This has to be one of the most versatile heads out there. With the switches and controls you can get just about any Marshall tone you like. The effects loop is great for delay etc. The red channel is really good all by itself. The clean with pedals is completely tweakable. Mine is a 2008 and I will never sell it.
I traded it even for a 2008 Fireburst Gibson Studio that I paid 1099 for new. The guy gave me the original bill for the amp and it was 1799 plus tax. Talk about a score. It was "Start the Car" and get the hell outa town. 
Congrats on your new 50. They are worth every nickel.


----------



## Rahlstin (Jan 4, 2011)

I bought a DSL100 in 2005. Amp has great tone and covers just about every sound I need very well in a classic rock/top 40. I did make a small mod to the tone stack. Sniped out a cap and also replaced the treb cap with a different value silver mica cap. (Ill have to look way back to see exactly what I did.) It is a working stage amp that I use exclusivly. Ive never once had an issue that wasnt tube related. Ive had a few power tubes start to go on stage but made it through by turining up the vol thankfully the tubes managed to get thru the nite. IT was close though lol. Had a preamp tube go noisy on me, but none of that has to do with the amp itself. I dont use the reverb. I have a 1/4 plug in the jack set to open to disable it. I use the red channel for all my rock tone for 80's and up, normal gain set to 10. I use the clean channnel with the gain button in, set to 5 so I get a not bad crunch with a humbucker, but a nice clean with a bit of hair to it tone with single coils. For 60-70 tone I use a DT Bad Monkey into the front end. For solos I use MXR micro amps thru the FX loop. One for solos on the green channel and one for the red channel, they are set to different levels. This boosts the existing preamp signal to the power amp and dosnt change the preamp tone or gain at the front end. I run JJ El34S in the power section and JJ ECC83S in the preamp. I find the tone is the best to my ear with this set. I tried some tungsol, but the tone was wierd. The amp sounds just amazing at 5-7 on master but, this is beyond excessive volume in just about all the places we play. I run it belive it or not about 2 on the masters. This is plenty of stage reference volume and I have really good tone. I really love this amp. Future: It does have a few areas that can use some inmprovement, OT id like to upgrade to a merc and get the bottom end a bit tighter.
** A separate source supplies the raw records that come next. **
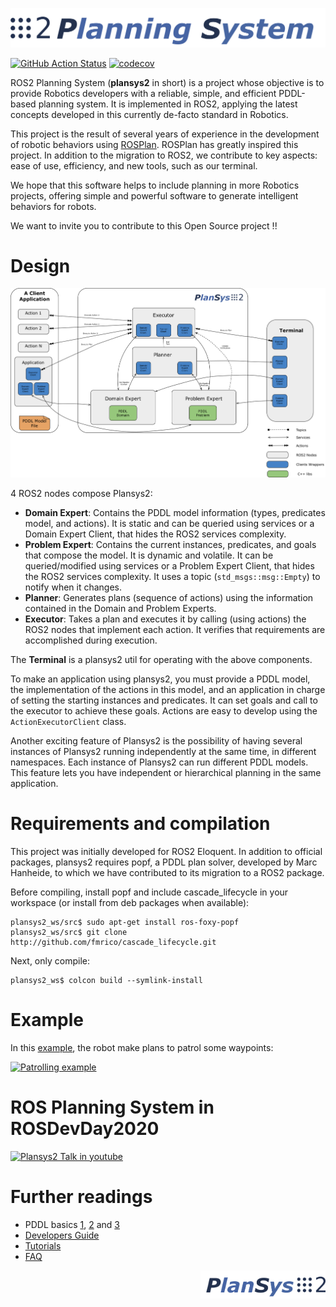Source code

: ![PlanSys2 Logo](/plansys2_docs/plansys2_logo.png)

[![GitHub Action
Status](https://github.com/IntelligentRoboticsLabs/ros2_planning_system/workflows/POPF/master.svg)](https://github.com/IntelligentRoboticsLabs/ros2_planning_system)
[![codecov](https://codecov.io/gh/IntelligentRoboticsLabs/ros2_planning_system/master/graph/badge.svg)](https://codecov.io/gh/IntelligentRoboticsLabs/ros2_planning_system)

ROS2 Planning System (**plansys2** in short) is a project whose objective is to provide Robotics developers with a reliable, simple, and efficient PDDL-based planning system. It is implemented in ROS2, applying the latest concepts developed in this currently de-facto standard in Robotics.

This project is the result of several years of experience in the development of robotic behaviors using [ROSPlan](https://github.com/KCL-Planning/ROSPlan). ROSPlan has greatly inspired this project. In addition to the migration to ROS2, we contribute to key aspects: ease of use, efficiency, and new tools, such as our terminal.

We hope that this software helps to include planning in more Robotics projects, offering simple and powerful software to generate intelligent behaviors for robots.

We want to invite you to contribute to this Open Source project !!



# Design

![plansys2_overview](plansys2_docs/plansys2_arch.png)

4 ROS2 nodes compose Plansys2:
- **Domain Expert**: Contains the PDDL model information (types, predicates model, and actions). It is static and can be queried using services or a Domain Expert Client, that hides the ROS2 services complexity.
- **Problem Expert**: Contains the current instances, predicates, and goals that compose the model. It is dynamic and volatile. It can be queried/modified using services or a Problem Expert Client, that hides the ROS2 services complexity. It uses a topic (`std_msgs::msg::Empty`) to notify when it changes. 
- **Planner**: Generates plans (sequence of actions) using the information contained in the Domain and Problem Experts.
- **Executor**: Takes a plan and executes it by calling (using actions) the ROS2 nodes that implement each action. It verifies that requirements are accomplished during execution.

The **Terminal** is a plansys2 util for operating with the above components. 

To make an application using plansys2, you must provide a PDDL model, the implementation of the actions in this model, and an application in charge of setting the starting instances and predicates. It can set goals and call to the executor to achieve these goals. Actions are easy to develop using the `ActionExecutorClient` class. 

Another exciting feature of Plansys2 is the possibility of having several instances of Plansys2 running independently at the same time, in different namespaces. Each instance of Plansys2 can run different PDDL models. This feature lets you have independent or hierarchical planning in the same application.

# Requirements and compilation

This project was initially developed for ROS2 Eloquent. In addition to official packages, plansys2 requires popf, a PDDL plan solver, developed by Marc Hanheide, to which we have contributed to its migration to a ROS2 package.

Before compiling, install popf and include cascade_lifecycle in your workspace (or install from deb packages when available):

```
plansys2_ws/src$ sudo apt-get install ros-foxy-popf
plansys2_ws/src$ git clone http://github.com/fmrico/cascade_lifecycle.git
```

Next, only compile:

```
plansys2_ws$ colcon build --symlink-install

```

# Example

In this [example](https://github.com/IntelligentRoboticsLabs/ros2_planning_system_examples/tree/master/plansys2_patrol_navigation_example), the robot make plans to patrol some waypoints:

[![Patrolling example](https://img.youtube.com/vi/fAEGySqefwo/0.jpg)](https://www.youtube.com/watch?v=fAEGySqefwo)

# ROS Planning System in ROSDevDay2020

[![Plansys2 Talk in youtube](https://img.youtube.com/vi/nLp4uzN5NMs/0.jpg)](https://www.youtube.com/watch?v=nLp4uzN5NMs&t=12364s)

# Further readings

- PDDL basics [1](https://arxiv.org/pdf/1106.4561.pdf), [2](http://www.cs.toronto.edu/~sheila/2542/w09/A1/introtopddl2.pdf) and [3](http://www.cs.toronto.edu/~sheila/384/w11/Assignments/A3/veloso-PDDL_by_Example.pdf)
- [Developers Guide](plansys2_docs/developer_guide.md)
- [Tutorials](plansys2_docs/tutorials.md)
- [FAQ](plansys2_docs/FAQ.md)

<img src="/plansys2_docs/plansys2_logo_v2.png" alt="drawing" width="200" align="right"/>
There is a guy in the uK that makes a little board for relay switching the green clean and green gain channels and to balance them, id like to get this too. Then the FX loop youll notice when in use takes a wee bit of the tone out, this id like to correct as well. All in good time I guess. I run it through a 1991 (I bought new back then along with a jcm900-4500 amp) JCM900 1960A cab with Gt12-75s. Ive not tried it with anything else. As said prior, they are great great amps for the money and the back line look is priceless. Have fun.


----------



## Bevo (Nov 24, 2006)

Great review and information!!!


----------



## jammers5 (Mar 26, 2010)

Rahlstin said:


> I bought a DSL100 in 2005. Amp has great tone and covers just about every sound I need very well in a classic rock/top 40. I did make a small mod to the tone stack. Sniped out a cap and also replaced the treb cap with a different value silver mica cap. (Ill have to look way back to see exactly what I did.) It is a working stage amp that I use exclusivly. Ive never once had an issue that wasnt tube related. Ive had a few power tubes start to go on stage but made it through by turining up the vol thankfully the tubes managed to get thru the nite. IT was close though lol. Had a preamp tube go noisy on me, but none of that has to do with the amp itself. I dont use the reverb. I have a 1/4 plug in the jack set to open to disable it. I use the red channel for all my rock tone for 80's and up, normal gain set to 10. I use the clean channnel with the gain button in, set to 5 so I get a not bad crunch with a humbucker, but a nice clean with a bit of hair to it tone with single coils. For 60-70 tone I use a DT Bad Monkey into the front end. For solos I use MXR micro amps thru the FX loop. One for solos on the green channel and one for the red channel, they are set to different levels. This boosts the existing preamp signal to the power amp and dosnt change the preamp tone or gain at the front end. I run JJ El34S in the power section and JJ ECC83S in the preamp. I find the tone is the best to my ear with this set. I tried some tungsol, but the tone was wierd. The amp sounds just amazing at 5-7 on master but, this is beyond excessive volume in just about all the places we play. I run it belive it or not about 2 on the masters. This is plenty of stage reference volume and I have really good tone. I really love this amp. Future: It does have a few areas that can use some inmprovement, OT id like to upgrade to a merc and get the bottom end a bit tighter. There is a guy in the uK that makes a little board for relay switching the green clean and green gain channels and to balance them, id like to get this too. Then the FX loop youll notice when in use takes a wee bit of the tone out, this id like to correct as well. All in good time I guess. I run it through a 1991 (I bought new back then along with a jcm900-4500 amp) JCM900 1960A cab with Gt12-75s. Ive not tried it with anything else. As said prior, they are great great amps for the money and the back line look is priceless. Have fun.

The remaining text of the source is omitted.